Should You Push Harder or Ride Easier? A Real Question for Commuter Cyclists

 If you commute by bike, you’ve probably faced this question:

Should I push harder to get faster?
Or should I just ride easy and not worry about improvement?

For a long time, I wasn’t sure either.

Some days, I wanted to ride harder, increase my average speed, and feel like I was making progress. Other days, I felt tired, and pushing didn’t feel right at all.

So which one is correct?

After months of commuting, I’ve come to a simple answer:

Both matter — but not at the same time.

  1. Forcing it every day doesn’t work

It’s tempting to treat every ride like a training session.
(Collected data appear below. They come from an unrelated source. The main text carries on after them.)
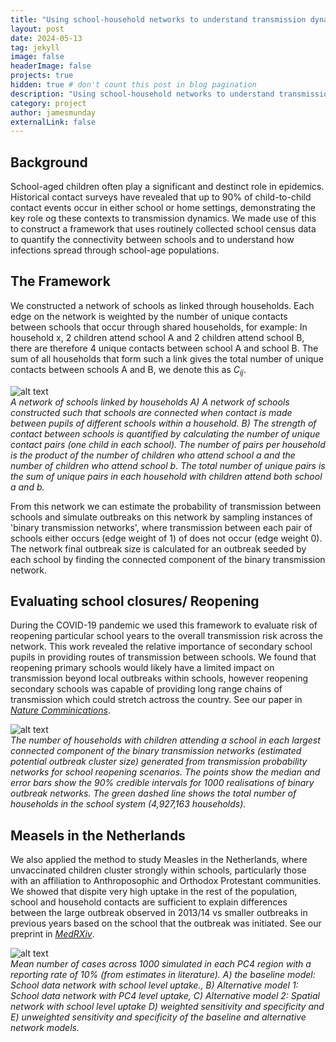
 ```yaml
---
title: "Using school-household networks to understand transmission dynamics"
layout: post
date: 2024-05-13
tag: jekyll
image: false
headerImage: false
projects: true
hidden: true # don't count this post in blog pagination
description: "Using school-household networks to understand transmission dynamics"
category: project
author: jamesmunday
externalLink: false
---
```


## Background
School-aged children often play a significant and destinct role in epidemics. Historical contact surveys have revealed that up to 90% of child-to-child contact events occur in either school or home settings, demonstrating the key role og these contexts to transmission dynamics. We made use of this to construct a framework that uses routinely collected school census data to quantify the connectivity between schools and to understand how infections spread through school-age populations. 

## The Framework
We constructed a network of schools as linked through households. Each edge on the network is weighted by the number of unique contacts between schools that occur through shared households, for example: In household x, 2 children attend school A and 2 children attend school B, there are therefore 4 unique contacts between school A and school B. The sum of all households that form such a link gives the total number of unique contacts between schools A and B, we denote this as $C_{ij}$. 

![alt text](../Figures/NetworkSchematic.jpg "Title")
<br>
*A network of schools linked by households A) A network of schools constructed such that schools are connected when contact is made between pupils of different schools within a household. B) The strength of contact between schools is quantified by calculating the number of unique contact pairs (one child in each school). The number of pairs per household is the product of the number of children who attend school a and the number of children who attend school b. The total number of unique pairs is the sum of unique pairs in each household with children attend both school a and b.*

From this network we can estimate the probability of transmission between schools and simulate outbreaks on this network by sampling instances of 'binary transmission networks', where transmission between each pair of schools either occurs (edge weight of 1) of does not occur (edge weight 0). The network final outbreak size is calculated for an outbreak seeded by each school by finding the connected component of the binary transmission network. 

## Evaluating school closures/ Reopening 
During the COVID-19 pandemic we used this framework to evaluate risk of reopening particular school years to the overall transmission risk across the network. This work revealed the relative importance of secondary school pupils in providing routes of transmission between schools. We found that reopening primary schools would likely have a limited impact on transmission beyond local outbreaks within schools, however reopening secondary schools was capable of providing long range chains of transmission which could stretch actross the country. See our paper in [*Nature Comminications*](https://doi.org/10.1038/s41467-021-22213-0).


![alt text](../Figures/SchoolClosure.jpg "Title")
<br>
*The number of households with children attending a school in each largest connected component of the binary transmission networks (estimated potential outbreak cluster size) generated from transmission probability networks for school reopening scenarios. The points show the median and error bars show the 90% credible intervals for 1000 realisations of binary outbreak networks. The green dashed line shows the total number of households in the school system (4,927,163 households).*

## Measels in the Netherlands
We also applied the method to study Measles in the Netherlands, where unvaccinated children cluster strongly within schools, particularly those with an affiliation to Anthroposophic and Orthodox Protestant communities. We showed that dispite very high uptake in the rest of the population, school and household contacts are sufficient to explain differences between the large outbreak observed in 2013/14 vs smaller outbreaks in previous years based on the school that the outbreak was initiated. See our preprint in [*MedRXiv*](https://www.medrxiv.org/content/10.1101/2024.02.20.24302866v1.article-info).


![alt text](../Figures/MeaslesOutbreaks.jpg "Title") 
<br>
*Mean number of cases across 1000 simulated in each PC4 region with a reporting rate of 10% (from estimates in literature). A) the baseline model: School data network with school level uptake., B) Alternative model 1: School data network with PC4 level uptake, C) Alternative model 2: Spatial network with school level uptake D) weighted sensitivity and specificity and E) unweighted sensitivity and specificity of the baseline and alternative network models.*

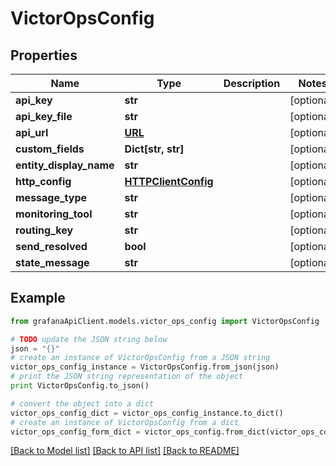 # VictorOpsConfig


## Properties
Name | Type | Description | Notes
------------ | ------------- | ------------- | -------------
**api_key** | **str** |  | [optional] 
**api_key_file** | **str** |  | [optional] 
**api_url** | [**URL**](URL.md) |  | [optional] 
**custom_fields** | **Dict[str, str]** |  | [optional] 
**entity_display_name** | **str** |  | [optional] 
**http_config** | [**HTTPClientConfig**](HTTPClientConfig.md) |  | [optional] 
**message_type** | **str** |  | [optional] 
**monitoring_tool** | **str** |  | [optional] 
**routing_key** | **str** |  | [optional] 
**send_resolved** | **bool** |  | [optional] 
**state_message** | **str** |  | [optional] 

## Example

```python
from grafanaApiClient.models.victor_ops_config import VictorOpsConfig

# TODO update the JSON string below
json = "{}"
# create an instance of VictorOpsConfig from a JSON string
victor_ops_config_instance = VictorOpsConfig.from_json(json)
# print the JSON string representation of the object
print VictorOpsConfig.to_json()

# convert the object into a dict
victor_ops_config_dict = victor_ops_config_instance.to_dict()
# create an instance of VictorOpsConfig from a dict
victor_ops_config_form_dict = victor_ops_config.from_dict(victor_ops_config_dict)
```
[[Back to Model list]](../README.md#documentation-for-models) [[Back to API list]](../README.md#documentation-for-api-endpoints) [[Back to README]](../README.md)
You push harder, chase speed, and try to beat your previous average. It feels productive.

But in reality, this approach is hard to sustain.

Your body doesn’t recover fast enough, your heart rate stays high, and eventually, you either burn out or lose motivation.

In my own experience, pushing too hard too often didn’t make me faster. It just made riding feel stressful.

  1. Riding easy is not “wasting time”

On the other hand, riding easy can feel like you’re not improving at all.

Your speed stays the same. Your numbers don’t change much. It can feel like you’re stuck.

But something important is happening in the background:

  • Your endurance improves

  • Your breathing becomes more stable

  • Your body learns efficiency

These changes are slow, but they are real.

  1. Commuting is not the same as training

This is the key difference.

In a perfect training session, you control everything — no traffic, no interruptions.

But in real commuting, especially in a city:

  • Traffic lights stop you

  • Cars and e-bikes break your rhythm

  • Road conditions change constantly

Trying to “train seriously” in this environment often leads to frustration.

That’s why your mindset matters more than your effort level.

  1. The better approach: ride by feel

Instead of choosing one extreme, I started doing something simpler:

I ride based on how I feel that day.

  • If my body feels strong → I push a bit more

  • If I feel tired or off → I ride easy

No pressure to perform. No need to force improvement.

Surprisingly, this made my riding more consistent — and over time, I still improved.

  1. Progress doesn’t always look obvious

One of the biggest misconceptions is that improvement must be visible quickly.

Higher speed. Better numbers. Faster segments.

But real progress is often subtle:

  • Lower heart rate at the same speed

  • Less fatigue after the ride

  • Better control and awareness

These things matter more than a slightly higher average speed.

Final thought

So should you push harder, or ride easier?

Push sometimes.
Ride easy most of the time.
And most importantly — don’t fight your body.

Consistency beats intensity in the long run.

Even if your speed doesn’t improve for a while, you might still be getting better in ways you don’t immediately see.

And that’s enough.

Thank you for reading. I hope you found this helpful.

Comments

  1. Making riding feel stressful, I just don't like that. I will not allow that happen.